**Goal of the exercise:** How many lines in the records below hold the string "expressions"? Answer with the number alone.

**Supplied data:**
+++++

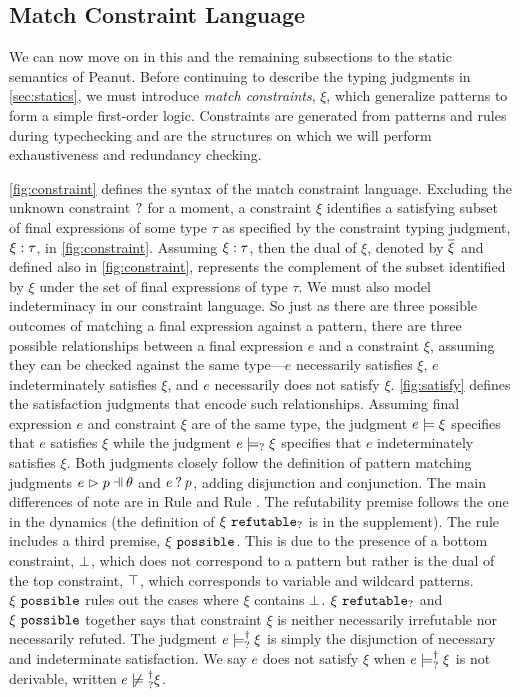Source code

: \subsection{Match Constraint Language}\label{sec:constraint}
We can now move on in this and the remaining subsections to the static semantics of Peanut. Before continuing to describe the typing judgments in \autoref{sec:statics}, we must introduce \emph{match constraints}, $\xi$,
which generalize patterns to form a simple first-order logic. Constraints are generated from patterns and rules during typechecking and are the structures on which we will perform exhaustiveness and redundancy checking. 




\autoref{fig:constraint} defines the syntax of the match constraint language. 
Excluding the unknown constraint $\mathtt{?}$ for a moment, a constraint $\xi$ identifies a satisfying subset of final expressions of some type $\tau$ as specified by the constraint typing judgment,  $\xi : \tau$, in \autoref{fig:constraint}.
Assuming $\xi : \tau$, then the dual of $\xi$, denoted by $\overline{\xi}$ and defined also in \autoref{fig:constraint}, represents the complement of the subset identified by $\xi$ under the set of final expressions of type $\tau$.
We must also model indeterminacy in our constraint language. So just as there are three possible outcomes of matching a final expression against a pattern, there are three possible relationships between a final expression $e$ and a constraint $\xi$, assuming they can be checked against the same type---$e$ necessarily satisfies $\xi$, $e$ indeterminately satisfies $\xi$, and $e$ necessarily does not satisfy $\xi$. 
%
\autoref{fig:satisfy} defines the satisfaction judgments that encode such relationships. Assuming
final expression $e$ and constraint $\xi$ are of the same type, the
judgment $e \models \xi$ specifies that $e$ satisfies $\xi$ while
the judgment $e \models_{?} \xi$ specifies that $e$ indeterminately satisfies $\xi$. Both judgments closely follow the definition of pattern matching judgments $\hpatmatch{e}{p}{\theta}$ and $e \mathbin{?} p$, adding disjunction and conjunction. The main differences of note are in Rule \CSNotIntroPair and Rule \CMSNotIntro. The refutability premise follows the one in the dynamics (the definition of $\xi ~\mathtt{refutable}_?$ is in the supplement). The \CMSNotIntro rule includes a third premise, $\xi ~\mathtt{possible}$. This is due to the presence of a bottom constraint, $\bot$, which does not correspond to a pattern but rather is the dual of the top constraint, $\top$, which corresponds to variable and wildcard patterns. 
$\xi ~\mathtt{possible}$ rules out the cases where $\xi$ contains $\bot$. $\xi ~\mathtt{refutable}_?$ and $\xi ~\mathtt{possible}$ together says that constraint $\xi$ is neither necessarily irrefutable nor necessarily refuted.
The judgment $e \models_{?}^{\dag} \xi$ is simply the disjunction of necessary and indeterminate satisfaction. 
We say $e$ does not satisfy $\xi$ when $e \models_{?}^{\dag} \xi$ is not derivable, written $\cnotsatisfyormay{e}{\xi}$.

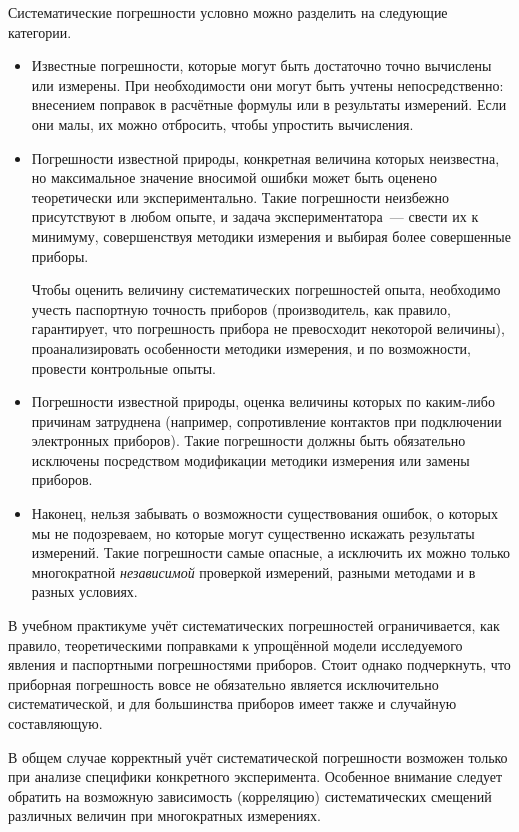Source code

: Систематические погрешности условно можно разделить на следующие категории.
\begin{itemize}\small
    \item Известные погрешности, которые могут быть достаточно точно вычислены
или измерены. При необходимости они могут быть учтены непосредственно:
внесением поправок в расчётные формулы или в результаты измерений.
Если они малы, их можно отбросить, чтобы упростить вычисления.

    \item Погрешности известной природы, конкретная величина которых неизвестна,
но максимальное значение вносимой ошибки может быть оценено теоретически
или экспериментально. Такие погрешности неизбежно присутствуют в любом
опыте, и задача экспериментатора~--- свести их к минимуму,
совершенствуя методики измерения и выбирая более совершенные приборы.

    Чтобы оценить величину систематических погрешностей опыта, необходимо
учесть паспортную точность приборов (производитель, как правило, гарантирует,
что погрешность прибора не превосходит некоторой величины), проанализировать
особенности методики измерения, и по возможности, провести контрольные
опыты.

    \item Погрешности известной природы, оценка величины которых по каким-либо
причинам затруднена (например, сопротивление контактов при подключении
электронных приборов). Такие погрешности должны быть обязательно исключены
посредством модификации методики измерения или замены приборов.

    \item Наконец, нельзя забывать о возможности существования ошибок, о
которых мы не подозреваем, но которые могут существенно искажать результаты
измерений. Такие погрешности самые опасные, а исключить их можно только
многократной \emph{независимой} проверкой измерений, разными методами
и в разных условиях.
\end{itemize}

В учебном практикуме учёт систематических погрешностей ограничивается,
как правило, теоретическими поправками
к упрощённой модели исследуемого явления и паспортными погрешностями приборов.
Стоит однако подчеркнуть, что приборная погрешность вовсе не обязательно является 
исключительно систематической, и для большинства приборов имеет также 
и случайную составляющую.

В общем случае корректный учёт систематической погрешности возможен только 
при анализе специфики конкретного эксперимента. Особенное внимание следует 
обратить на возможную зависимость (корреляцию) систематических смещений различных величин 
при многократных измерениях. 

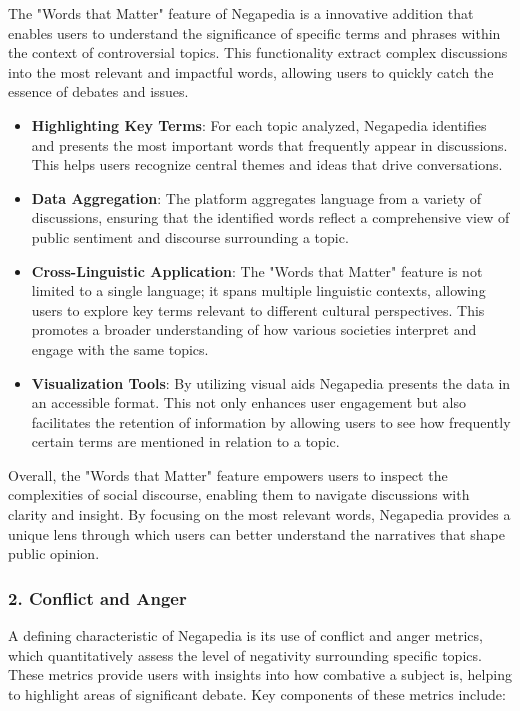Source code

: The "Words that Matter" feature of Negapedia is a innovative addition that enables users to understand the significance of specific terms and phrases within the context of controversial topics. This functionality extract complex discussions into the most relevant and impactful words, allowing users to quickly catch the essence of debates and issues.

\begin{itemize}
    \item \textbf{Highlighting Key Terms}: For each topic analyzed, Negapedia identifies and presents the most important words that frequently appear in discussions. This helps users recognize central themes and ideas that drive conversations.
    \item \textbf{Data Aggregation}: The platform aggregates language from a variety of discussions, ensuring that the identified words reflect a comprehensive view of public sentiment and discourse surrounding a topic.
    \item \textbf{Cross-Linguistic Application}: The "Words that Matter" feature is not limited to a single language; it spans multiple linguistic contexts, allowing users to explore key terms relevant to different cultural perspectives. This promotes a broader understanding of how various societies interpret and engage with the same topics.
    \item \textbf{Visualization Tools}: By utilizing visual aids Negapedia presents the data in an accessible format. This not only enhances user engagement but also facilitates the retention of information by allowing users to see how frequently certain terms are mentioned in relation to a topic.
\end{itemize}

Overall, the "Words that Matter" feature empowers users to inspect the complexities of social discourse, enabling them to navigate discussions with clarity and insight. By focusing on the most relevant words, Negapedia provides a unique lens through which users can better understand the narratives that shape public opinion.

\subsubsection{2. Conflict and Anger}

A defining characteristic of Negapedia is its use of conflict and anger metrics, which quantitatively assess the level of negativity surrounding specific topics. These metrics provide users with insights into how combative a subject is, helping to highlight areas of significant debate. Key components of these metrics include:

+++++

**Answer for this exercise:** 2